Mountain in the country of Japan

Mount Tsurugi (剣山, Tsurugi-san), meaning sword, is a 1954.7 m mountain on the border of Miyoshi, Mima and Naka in Tokushima Prefecture, Japan. This mountain is one of the 100 Famous Japanese Mountains.

==Outline==
Mount Tsurugi is the second highest mountain on the island of Shikoku, and also the second highest mountain west of Mount Haku, which is on the border of Ishikawa and Gifu prefectures in central Japan.

Mount Tsurugi is an important object of worship in this region and one of the centers of Shugendō, a sect of mixture of Shinto and Buddhism.
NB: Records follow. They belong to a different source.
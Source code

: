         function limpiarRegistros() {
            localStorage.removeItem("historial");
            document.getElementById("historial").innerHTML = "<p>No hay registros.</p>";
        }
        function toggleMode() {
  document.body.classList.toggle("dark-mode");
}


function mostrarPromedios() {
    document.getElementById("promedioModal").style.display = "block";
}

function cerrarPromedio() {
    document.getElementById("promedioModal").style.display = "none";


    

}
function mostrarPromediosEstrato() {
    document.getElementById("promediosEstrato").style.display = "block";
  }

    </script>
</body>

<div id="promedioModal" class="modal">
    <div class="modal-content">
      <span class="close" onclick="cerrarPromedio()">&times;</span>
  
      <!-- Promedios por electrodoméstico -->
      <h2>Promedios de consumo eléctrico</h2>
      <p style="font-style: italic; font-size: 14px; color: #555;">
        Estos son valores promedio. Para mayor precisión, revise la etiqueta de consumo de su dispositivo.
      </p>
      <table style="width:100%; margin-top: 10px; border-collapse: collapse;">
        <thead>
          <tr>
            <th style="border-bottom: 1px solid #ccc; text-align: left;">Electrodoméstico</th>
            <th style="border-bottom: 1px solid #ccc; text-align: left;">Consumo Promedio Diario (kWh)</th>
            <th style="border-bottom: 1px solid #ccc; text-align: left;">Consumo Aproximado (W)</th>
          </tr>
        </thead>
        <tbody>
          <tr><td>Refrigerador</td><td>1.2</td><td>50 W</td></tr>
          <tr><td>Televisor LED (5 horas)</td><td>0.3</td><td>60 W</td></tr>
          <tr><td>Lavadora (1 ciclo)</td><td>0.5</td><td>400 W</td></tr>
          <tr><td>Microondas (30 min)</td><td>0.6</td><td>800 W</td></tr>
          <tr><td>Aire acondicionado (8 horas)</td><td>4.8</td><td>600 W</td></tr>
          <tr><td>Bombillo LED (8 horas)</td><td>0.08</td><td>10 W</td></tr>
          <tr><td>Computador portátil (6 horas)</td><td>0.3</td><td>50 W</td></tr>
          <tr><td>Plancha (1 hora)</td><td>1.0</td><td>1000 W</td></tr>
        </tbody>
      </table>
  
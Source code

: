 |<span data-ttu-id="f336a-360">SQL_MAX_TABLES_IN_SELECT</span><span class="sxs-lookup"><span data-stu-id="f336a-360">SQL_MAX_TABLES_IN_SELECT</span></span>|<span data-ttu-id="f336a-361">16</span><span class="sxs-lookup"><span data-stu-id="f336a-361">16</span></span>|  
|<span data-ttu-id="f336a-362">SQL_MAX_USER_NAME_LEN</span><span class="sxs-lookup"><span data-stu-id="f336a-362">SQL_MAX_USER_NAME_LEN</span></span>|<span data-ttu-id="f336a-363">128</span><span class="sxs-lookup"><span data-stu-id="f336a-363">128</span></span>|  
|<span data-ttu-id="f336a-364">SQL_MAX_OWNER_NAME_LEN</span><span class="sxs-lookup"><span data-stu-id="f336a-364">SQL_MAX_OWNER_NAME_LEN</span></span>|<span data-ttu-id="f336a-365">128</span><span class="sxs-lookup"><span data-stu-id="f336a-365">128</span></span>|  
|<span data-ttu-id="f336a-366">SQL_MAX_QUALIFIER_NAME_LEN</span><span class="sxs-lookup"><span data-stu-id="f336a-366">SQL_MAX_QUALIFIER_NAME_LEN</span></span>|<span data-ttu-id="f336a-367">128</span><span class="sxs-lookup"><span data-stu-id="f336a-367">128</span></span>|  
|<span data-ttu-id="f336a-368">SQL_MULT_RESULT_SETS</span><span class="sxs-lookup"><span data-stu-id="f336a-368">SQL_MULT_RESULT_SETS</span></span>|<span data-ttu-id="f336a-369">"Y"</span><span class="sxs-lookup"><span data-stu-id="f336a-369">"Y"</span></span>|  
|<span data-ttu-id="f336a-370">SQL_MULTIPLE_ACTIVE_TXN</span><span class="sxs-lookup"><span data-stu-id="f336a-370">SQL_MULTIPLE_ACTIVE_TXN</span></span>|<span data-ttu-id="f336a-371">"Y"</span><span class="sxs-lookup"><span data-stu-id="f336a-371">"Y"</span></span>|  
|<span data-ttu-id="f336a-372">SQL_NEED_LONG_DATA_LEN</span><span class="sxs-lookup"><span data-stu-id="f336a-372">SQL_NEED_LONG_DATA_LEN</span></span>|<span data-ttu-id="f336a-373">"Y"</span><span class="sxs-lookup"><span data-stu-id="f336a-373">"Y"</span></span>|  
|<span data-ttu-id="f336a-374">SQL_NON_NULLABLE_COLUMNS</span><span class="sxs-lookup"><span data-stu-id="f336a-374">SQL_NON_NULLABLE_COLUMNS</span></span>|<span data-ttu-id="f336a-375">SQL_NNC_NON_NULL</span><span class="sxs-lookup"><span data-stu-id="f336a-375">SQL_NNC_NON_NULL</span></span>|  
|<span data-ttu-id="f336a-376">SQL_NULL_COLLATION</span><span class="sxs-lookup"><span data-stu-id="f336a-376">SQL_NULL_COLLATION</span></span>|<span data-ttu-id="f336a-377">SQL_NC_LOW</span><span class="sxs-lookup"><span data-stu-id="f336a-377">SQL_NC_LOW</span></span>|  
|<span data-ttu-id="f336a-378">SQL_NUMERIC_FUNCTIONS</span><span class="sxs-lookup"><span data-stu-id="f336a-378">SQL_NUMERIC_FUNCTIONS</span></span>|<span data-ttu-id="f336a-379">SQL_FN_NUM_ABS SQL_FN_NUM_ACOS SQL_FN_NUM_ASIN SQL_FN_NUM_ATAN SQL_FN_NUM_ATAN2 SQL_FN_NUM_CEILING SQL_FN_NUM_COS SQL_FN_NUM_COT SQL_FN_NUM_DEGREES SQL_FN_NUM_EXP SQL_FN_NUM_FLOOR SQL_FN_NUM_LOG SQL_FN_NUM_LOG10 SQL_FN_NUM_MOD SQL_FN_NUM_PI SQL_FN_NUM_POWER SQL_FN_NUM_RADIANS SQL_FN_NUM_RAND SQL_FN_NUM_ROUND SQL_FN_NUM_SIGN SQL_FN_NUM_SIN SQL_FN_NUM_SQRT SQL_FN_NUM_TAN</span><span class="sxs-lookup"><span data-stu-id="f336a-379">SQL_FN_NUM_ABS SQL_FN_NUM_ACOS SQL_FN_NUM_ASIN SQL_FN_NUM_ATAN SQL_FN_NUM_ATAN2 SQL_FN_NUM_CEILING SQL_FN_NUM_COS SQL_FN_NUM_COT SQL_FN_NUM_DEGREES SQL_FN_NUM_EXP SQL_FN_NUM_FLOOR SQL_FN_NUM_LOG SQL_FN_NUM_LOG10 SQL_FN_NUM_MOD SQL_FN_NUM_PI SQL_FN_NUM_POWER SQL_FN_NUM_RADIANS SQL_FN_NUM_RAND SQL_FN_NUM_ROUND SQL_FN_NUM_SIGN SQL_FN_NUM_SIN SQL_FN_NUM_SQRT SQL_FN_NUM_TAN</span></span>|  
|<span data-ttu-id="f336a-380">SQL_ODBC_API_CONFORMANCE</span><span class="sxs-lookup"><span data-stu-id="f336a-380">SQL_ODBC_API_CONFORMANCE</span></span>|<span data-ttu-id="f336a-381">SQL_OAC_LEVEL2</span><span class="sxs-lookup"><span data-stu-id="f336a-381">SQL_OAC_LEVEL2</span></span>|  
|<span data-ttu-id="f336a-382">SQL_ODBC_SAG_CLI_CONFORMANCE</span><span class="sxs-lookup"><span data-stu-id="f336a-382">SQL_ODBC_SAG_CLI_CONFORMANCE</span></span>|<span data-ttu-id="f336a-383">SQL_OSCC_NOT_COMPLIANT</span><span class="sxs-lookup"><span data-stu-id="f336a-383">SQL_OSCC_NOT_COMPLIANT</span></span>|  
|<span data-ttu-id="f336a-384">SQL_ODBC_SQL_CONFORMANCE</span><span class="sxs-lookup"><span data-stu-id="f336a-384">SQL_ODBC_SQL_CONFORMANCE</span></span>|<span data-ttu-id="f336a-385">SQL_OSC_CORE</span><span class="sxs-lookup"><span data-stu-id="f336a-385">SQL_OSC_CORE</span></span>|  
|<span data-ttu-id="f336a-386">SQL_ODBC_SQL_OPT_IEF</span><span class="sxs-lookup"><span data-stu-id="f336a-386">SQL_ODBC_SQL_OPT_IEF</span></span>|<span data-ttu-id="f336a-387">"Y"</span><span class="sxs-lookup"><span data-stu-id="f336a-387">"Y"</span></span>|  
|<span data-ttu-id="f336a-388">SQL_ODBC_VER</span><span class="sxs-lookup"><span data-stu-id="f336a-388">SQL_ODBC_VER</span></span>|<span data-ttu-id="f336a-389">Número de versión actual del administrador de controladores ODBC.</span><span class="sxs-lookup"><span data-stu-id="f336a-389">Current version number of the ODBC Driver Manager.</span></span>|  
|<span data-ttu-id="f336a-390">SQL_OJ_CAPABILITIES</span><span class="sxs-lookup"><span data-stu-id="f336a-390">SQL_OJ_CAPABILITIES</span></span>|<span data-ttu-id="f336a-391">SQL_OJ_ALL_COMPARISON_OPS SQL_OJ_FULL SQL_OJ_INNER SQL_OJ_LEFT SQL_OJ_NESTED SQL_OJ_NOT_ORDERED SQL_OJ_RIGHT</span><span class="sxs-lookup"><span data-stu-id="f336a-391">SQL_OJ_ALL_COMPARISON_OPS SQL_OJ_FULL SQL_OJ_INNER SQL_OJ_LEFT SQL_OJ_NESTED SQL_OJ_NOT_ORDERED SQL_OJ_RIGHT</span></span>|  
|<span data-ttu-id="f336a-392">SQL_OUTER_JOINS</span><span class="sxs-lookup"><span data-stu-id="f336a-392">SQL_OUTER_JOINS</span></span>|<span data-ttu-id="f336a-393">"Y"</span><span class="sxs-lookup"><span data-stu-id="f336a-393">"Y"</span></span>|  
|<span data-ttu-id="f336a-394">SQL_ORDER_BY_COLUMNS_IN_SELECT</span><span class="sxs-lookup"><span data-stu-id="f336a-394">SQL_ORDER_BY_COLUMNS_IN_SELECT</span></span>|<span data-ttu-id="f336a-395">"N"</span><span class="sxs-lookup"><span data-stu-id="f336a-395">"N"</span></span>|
On the top of the mountain, there is a small shrine called ‘Tsurugi Jinja’.

The area around Mount Tsurugi is a major part of Tsurugi Quasi-National Park.

==Climate==
Mount Tsurugi has an altitude-affected humid continental climate (Köppen climate classification Dfb) with mild summers and cold winters.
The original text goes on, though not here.